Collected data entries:
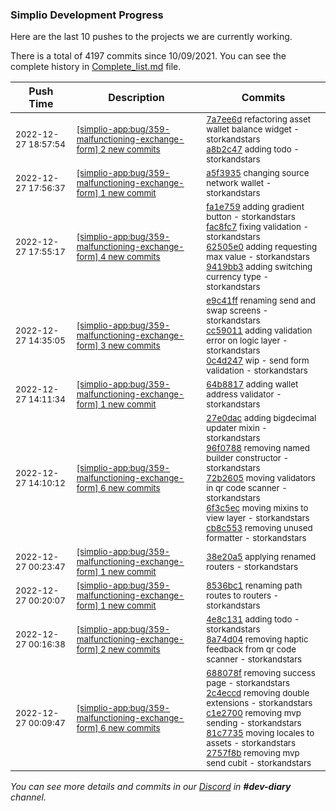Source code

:
### Simplio Development Progress

Here are the last 10 pushes to the projects we are currently working.

There is a total of 4197 commits since 10/09/2021. You can see the complete history in
 [Complete_list.md](Complete_list.md) file.

| Push Time | Description | Commits |
| --- | --- | --- |
| <sub>2022-12-27 18:57:54</sub> | <sub>[[simplio-app:bug/359\-malfunctioning\-exchange\-form] 2 new commits](https://github.com/SimplioOfficial/simplio-app/compare/a5f3935b7dda...a8b2c47c60b1)</sub> | <sub>[7a7ee6d](https://github.com/SimplioOfficial/simplio-app/commit/7a7ee6db3d4eafe46bf063da93d9bd963ee63ffb) refactoring asset wallet balance widget - storkandstars<br>[a8b2c47](https://github.com/SimplioOfficial/simplio-app/commit/a8b2c47c60b1f9ec1fd4b080fd83b557f6d5c7bd) adding todo - storkandstars</sub> |
| <sub>2022-12-27 17:56:37</sub> | <sub>[[simplio-app:bug/359\-malfunctioning\-exchange\-form] 1 new commit](https://github.com/SimplioOfficial/simplio-app/commit/a5f3935b7dda79f1b73c865350e182b3fe375f41)</sub> | <sub>[a5f3935](https://github.com/SimplioOfficial/simplio-app/commit/a5f3935b7dda79f1b73c865350e182b3fe375f41) changing source network wallet - storkandstars</sub> |
| <sub>2022-12-27 17:55:17</sub> | <sub>[[simplio-app:bug/359\-malfunctioning\-exchange\-form] 4 new commits](https://github.com/SimplioOfficial/simplio-app/compare/0c4d2474f494...9419bb324a73)</sub> | <sub>[fa1e759](https://github.com/SimplioOfficial/simplio-app/commit/fa1e759d470a4122a1dc71c44b4f61e7db670884) adding gradient button - storkandstars<br>[fac8fc7](https://github.com/SimplioOfficial/simplio-app/commit/fac8fc7510301ba35c9cfad583389883fb26198d) fixing validation - storkandstars<br>[62505e0](https://github.com/SimplioOfficial/simplio-app/commit/62505e05403a142d617817711e147c412765e557) adding requesting max value - storkandstars<br>[9419bb3](https://github.com/SimplioOfficial/simplio-app/commit/9419bb324a739a1cfa2a43a6dab74e896c1f7974) adding switching currency type - storkandstars</sub> |
| <sub>2022-12-27 14:35:05</sub> | <sub>[[simplio-app:bug/359\-malfunctioning\-exchange\-form] 3 new commits](https://github.com/SimplioOfficial/simplio-app/compare/64b881705079...0c4d2474f494)</sub> | <sub>[e9c41ff](https://github.com/SimplioOfficial/simplio-app/commit/e9c41ff980fb28fa449315ba9bf74c8e28594059) renaming send and swap screens - storkandstars<br>[cc59011](https://github.com/SimplioOfficial/simplio-app/commit/cc590116122f1d280e13a939e09e7da02d7b1eeb) adding validation error on logic layer - storkandstars<br>[0c4d247](https://github.com/SimplioOfficial/simplio-app/commit/0c4d2474f494ec86c958eefca9dc7f34095b0a48) wip - send form validation - storkandstars</sub> |
| <sub>2022-12-27 14:11:34</sub> | <sub>[[simplio-app:bug/359\-malfunctioning\-exchange\-form] 1 new commit](https://github.com/SimplioOfficial/simplio-app/commit/64b881705079abb04b870752eec3218a0b2383d4)</sub> | <sub>[64b8817](https://github.com/SimplioOfficial/simplio-app/commit/64b881705079abb04b870752eec3218a0b2383d4) adding wallet address validator - storkandstars</sub> |
| <sub>2022-12-27 14:10:12</sub> | <sub>[[simplio-app:bug/359\-malfunctioning\-exchange\-form] 6 new commits](https://github.com/SimplioOfficial/simplio-app/compare/38e20a5778dc...91454c82ea15)</sub> | <sub>[27e0dac](https://github.com/SimplioOfficial/simplio-app/commit/27e0dac7fc11cecd7c15d1827466335004b4908f) adding bigdecimal updater mixin - storkandstars<br>[96f0788](https://github.com/SimplioOfficial/simplio-app/commit/96f0788235d38bab265cca803399b66b7697951d) removing named builder constructor - storkandstars<br>[72b2605](https://github.com/SimplioOfficial/simplio-app/commit/72b2605c510e7ab39d73d11917e352198a89c241) moving validators in qr code scanner - storkandstars<br>[6f3c5ec](https://github.com/SimplioOfficial/simplio-app/commit/6f3c5ec0a81946460e5a22d47a3efc2dbdff0591) moving mixins to view layer - storkandstars<br>[cb8c553](https://github.com/SimplioOfficial/simplio-app/commit/cb8c553bbcec77dc8fb7a0e36430461cce34ae01) removing unused formatter - storkandstars</sub> |
| <sub>2022-12-27 00:23:47</sub> | <sub>[[simplio-app:bug/359\-malfunctioning\-exchange\-form] 1 new commit](https://github.com/SimplioOfficial/simplio-app/commit/38e20a5778dc6d733a19860029cee33c862fac30)</sub> | <sub>[38e20a5](https://github.com/SimplioOfficial/simplio-app/commit/38e20a5778dc6d733a19860029cee33c862fac30) applying renamed routers - storkandstars</sub> |
| <sub>2022-12-27 00:20:07</sub> | <sub>[[simplio-app:bug/359\-malfunctioning\-exchange\-form] 1 new commit](https://github.com/SimplioOfficial/simplio-app/commit/8536bc1e336e03f0a9059d0f38704116e063c92b)</sub> | <sub>[8536bc1](https://github.com/SimplioOfficial/simplio-app/commit/8536bc1e336e03f0a9059d0f38704116e063c92b) renaming path routes to routers - storkandstars</sub> |
| <sub>2022-12-27 00:16:38</sub> | <sub>[[simplio-app:bug/359\-malfunctioning\-exchange\-form] 2 new commits](https://github.com/SimplioOfficial/simplio-app/compare/6019cd17d25c...8a74d04798cf)</sub> | <sub>[4e8c131](https://github.com/SimplioOfficial/simplio-app/commit/4e8c1313bed16a22b8cbacf1cb816c55cae4fa44) adding todo - storkandstars<br>[8a74d04](https://github.com/SimplioOfficial/simplio-app/commit/8a74d04798cf016dbce3586ec37b38c64c343940) removing haptic feedback from qr code scanner - storkandstars</sub> |
| <sub>2022-12-27 00:09:47</sub> | <sub>[[simplio-app:bug/359\-malfunctioning\-exchange\-form] 6 new commits](https://github.com/SimplioOfficial/simplio-app/compare/da787760e631...6019cd17d25c)</sub> | <sub>[688078f](https://github.com/SimplioOfficial/simplio-app/commit/688078f1fcee2371cec250fa2d6d9134689351bb) removing success page - storkandstars<br>[2c4eccd](https://github.com/SimplioOfficial/simplio-app/commit/2c4eccd5a8a80dfe319c7bc79c5122ebd5367b4b) removing double extensions - storkandstars<br>[c1e2700](https://github.com/SimplioOfficial/simplio-app/commit/c1e27003f5e2fefa23c4037f1dcaf5df3ce9481d) removing mvp sending - storkandstars<br>[81c7735](https://github.com/SimplioOfficial/simplio-app/commit/81c77358330cabb0c7124a36b7db9c03ca2093aa) moving locales to assets - storkandstars<br>[2757f8b](https://github.com/SimplioOfficial/simplio-app/commit/2757f8bd2892e00722e52662730368ef969d4bd0) removing mvp send cubit - storkandstars</sub> |

_You can see more details and commits in our [Discord](https://discord.gg/aKhjuwZmdP) in **#dev-diary** channel._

● **PROBLEM DESCRIPTION**: Please give back exactly the lines from the first line of the records above through the line containing "type - storkandstars</sub> |", only those and both included, with the pictures removed.

● **WORKED SOLUTION**:
Source code

:
### Simplio Development Progress

Here are the last 10 pushes to the projects we are currently working.

There is a total of 4197 commits since 10/09/2021. You can see the complete history in
 [Complete_list.md](Complete_list.md) file.

| Push Time | Description | Commits |
| --- | --- | --- |
| <sub>2022-12-27 18:57:54</sub> | <sub>[[simplio-app:bug/359\-malfunctioning\-exchange\-form] 2 new commits](https://github.com/SimplioOfficial/simplio-app/compare/a5f3935b7dda...a8b2c47c60b1)</sub> | <sub>[7a7ee6d](https://github.com/SimplioOfficial/simplio-app/commit/7a7ee6db3d4eafe46bf063da93d9bd963ee63ffb) refactoring asset wallet balance widget - storkandstars<br>[a8b2c47](https://github.com/SimplioOfficial/simplio-app/commit/a8b2c47c60b1f9ec1fd4b080fd83b557f6d5c7bd) adding todo - storkandstars</sub> |
| <sub>2022-12-27 17:56:37</sub> | <sub>[[simplio-app:bug/359\-malfunctioning\-exchange\-form] 1 new commit](https://github.com/SimplioOfficial/simplio-app/commit/a5f3935b7dda79f1b73c865350e182b3fe375f41)</sub> | <sub>[a5f3935](https://github.com/SimplioOfficial/simplio-app/commit/a5f3935b7dda79f1b73c865350e182b3fe375f41) changing source network wallet - storkandstars</sub> |
| <sub>2022-12-27 17:55:17</sub> | <sub>[[simplio-app:bug/359\-malfunctioning\-exchange\-form] 4 new commits](https://github.com/SimplioOfficial/simplio-app/compare/0c4d2474f494...9419bb324a73)</sub> | <sub>[fa1e759](https://github.com/SimplioOfficial/simplio-app/commit/fa1e759d470a4122a1dc71c44b4f61e7db670884) adding gradient button - storkandstars<br>[fac8fc7](https://github.com/SimplioOfficial/simplio-app/commit/fac8fc7510301ba35c9cfad583389883fb26198d) fixing validation - storkandstars<br>[62505e0](https://github.com/SimplioOfficial/simplio-app/commit/62505e05403a142d617817711e147c412765e557) adding requesting max value - storkandstars<br>[9419bb3](https://github.com/SimplioOfficial/simplio-app/commit/9419bb324a739a1cfa2a43a6dab74e896c1f7974) adding switching currency type - storkandstars</sub> |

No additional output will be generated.